Comment on Home-building robots could help fix the housing crisis
ShellMonkey@piefed.socdojo.com 13 hours ago
Either the construction costs more by adding the bots to the crew, or they cost the same with the owners of said bots pocketing the difference of reduced labor. The chances of costs actually going down by cost savings being passed through are roughly zero.
Onomatopoeia@lemmy.cafe 12 hours ago
Its really to compensate for the lack of framers.
Five years ago the average age of a framer was 55.
This is what happens when you don’t have a new generation of people trained to do something - constrictors have no choice but to use automation.
I’m not blaming anyone - its just an observation of pressures.

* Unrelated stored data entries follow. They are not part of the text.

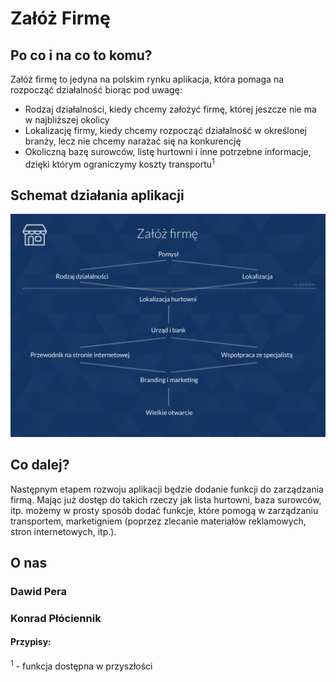 # Załóż Firmę
## Po co i na co to komu?
Załóż firmę to jedyna na polskim rynku aplikacja, która pomaga na rozpocząć działalność biorąc pod uwagę:
* Rodzaj działalności, kiedy chcemy założyć firmę, której jeszcze nie ma w najbliższej okolicy
* Lokalizację firmy, kiedy chcemy rozpocząć działalność w określonej branży, lecz nie chcemy narażać się na konkurencję
* Okoliczną bazę surowców, listę hurtowni i inne potrzebne informacje, dzięki którym ograniczymy koszty transportu<sup>1</sup>

## Schemat działania aplikacji
<img src="Schemat.png" />

## Co dalej?
Następnym etapem rozwoju aplikacji będzie dodanie funkcji do zarządzania firmą. Mając już dostęp do takich rzeczy jak lista hurtowni, baza surowców, itp. możemy w prosty sposób dodać funkcje, które pomogą w zarządzaniu transportem, marketigniem (poprzez zlecanie materiałów reklamowych, stron internetowych, itp.).

## O nas
### Dawid Pera
### Konrad Płóciennik

#### Przypisy:
<sup>1</sup> - funkcja dostępna w przyszłości
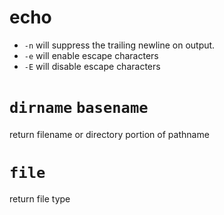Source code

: # echo

* `-n` will suppress the trailing newline on output.
* `-e` will enable escape characters
* `-E` will disable escape characters

# `dirname` `basename`

return filename or directory portion of pathname

# `file` 

return file type
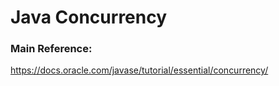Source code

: # Java Concurrency

### Main Reference:
https://docs.oracle.com/javase/tutorial/essential/concurrency/
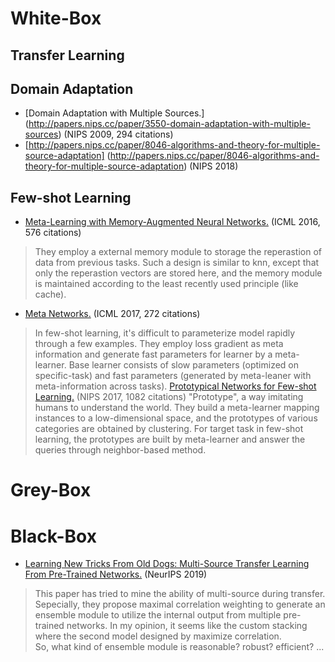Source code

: 
# White-Box
   ## Transfer Learning
   ## Domain Adaptation
   - [Domain Adaptation with Multiple Sources.] (http://papers.nips.cc/paper/3550-domain-adaptation-with-multiple-sources) (NIPS 2009, 294 citations)
   - [http://papers.nips.cc/paper/8046-algorithms-and-theory-for-multiple-source-adaptation] (http://papers.nips.cc/paper/8046-algorithms-and-theory-for-multiple-source-adaptation) (NIPS 2018)
   ## Few-shot Learning
   - [Meta-Learning with Memory-Augmented Neural Networks.](http://proceedings.mlr.press/v48/santoro16.html) (ICML 2016, 576 citations)
   > They employ a external memory module to storage the reperastion of data from previous tasks. Such a design is similar to knn, except that only the reperastion vectors are stored here, and the memory module is maintained according to the least recently used principle (like cache).
   - [Meta Networks.](https://dl.acm.org/citation.cfm?id=3305945) (ICML 2017, 272 citations)
   > In few-shot learning, it's difficult to parameterize model rapidly through a few examples. They employ loss gradient as meta information and generate fast parameters for learner by a meta-learner. Base learner consists of slow parameters (optimized on specific-task) and fast parameters (generated by meta-leaner with meta-information across tasks).
   [Prototypical Networks for Few-shot Learning.](http://papers.nips.cc/paper/6996-prototypical-networks-for-few-shot-learning) (NIPS 2017, 1082 citations)
   > "Prototype", a way imitating humans to understand the world. They build a meta-learner mapping instances to a low-dimensional space, and the prototypes of various categories are obtained by clustering. For target task in few-shot learning, the prototypes are built by meta-learner and answer the queries through neighbor-based method.
# Grey-Box


# Black-Box
  - [Learning New Tricks From Old Dogs: Multi-Source Transfer Learning From Pre-Trained Networks.](http://papers.nips.cc/paper/8688-learning-new-tricks-from-old-dogs-multi-source-transfer-learning-from-pre-trained-networks) (NeurIPS 2019)
  > This paper has tried to mine the ability of multi-source during transfer. Sepecially, they propose maximal correlation weighting to generate an ensemble module to utilize the internal output from multiple pre-trained networks.
  > In my opinion, it seems like the custom stacking where the second model designed by maximize correlation.  
  > So, what kind of ensemble module is reasonable? robust? efficient? ...



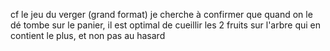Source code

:cf le jeu du verger (grand format)
je cherche à confirmer que quand on le dé tombe sur le panier, il est optimal de cueillir les 2 fruits sur l'arbre
qui en contient le plus, et non pas au hasard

ShellMonkey@piefed.socdojo.com 15 minutes ago
At least in the US it hardly seems a lack of building capacity, but that the final prices are bid to levels outside for the reach of the average person by investors. I live at the edge of nowhere and in just the past half decade there where at least two fairly large developments of not too special copy paste houses stood up. They all entered the with prices on the upper end of $300K and seem to have gotten snapped up right away. Statistically I make more than the the average by a decent margin, but there’s no chance I’m paying for an almost $400K place. Even if I had the old 20% down it’d approach somewhere around $3000/month.
just2look@lemmy.zip 12 hours ago
It is super easy to attract more people as framers and construction in general. Pay them a wage/benefits that make the work attractive. If there aren’t enough people trained, then use your aging workforce and start a paid apprenticeship program. Voila you have a younger workforce trained to do the work. That cuts into profits though, so they would rather blame made up BS for housing issues.
Powderhorn@beehaw.org 11 hours ago
God forbid we mentor new people.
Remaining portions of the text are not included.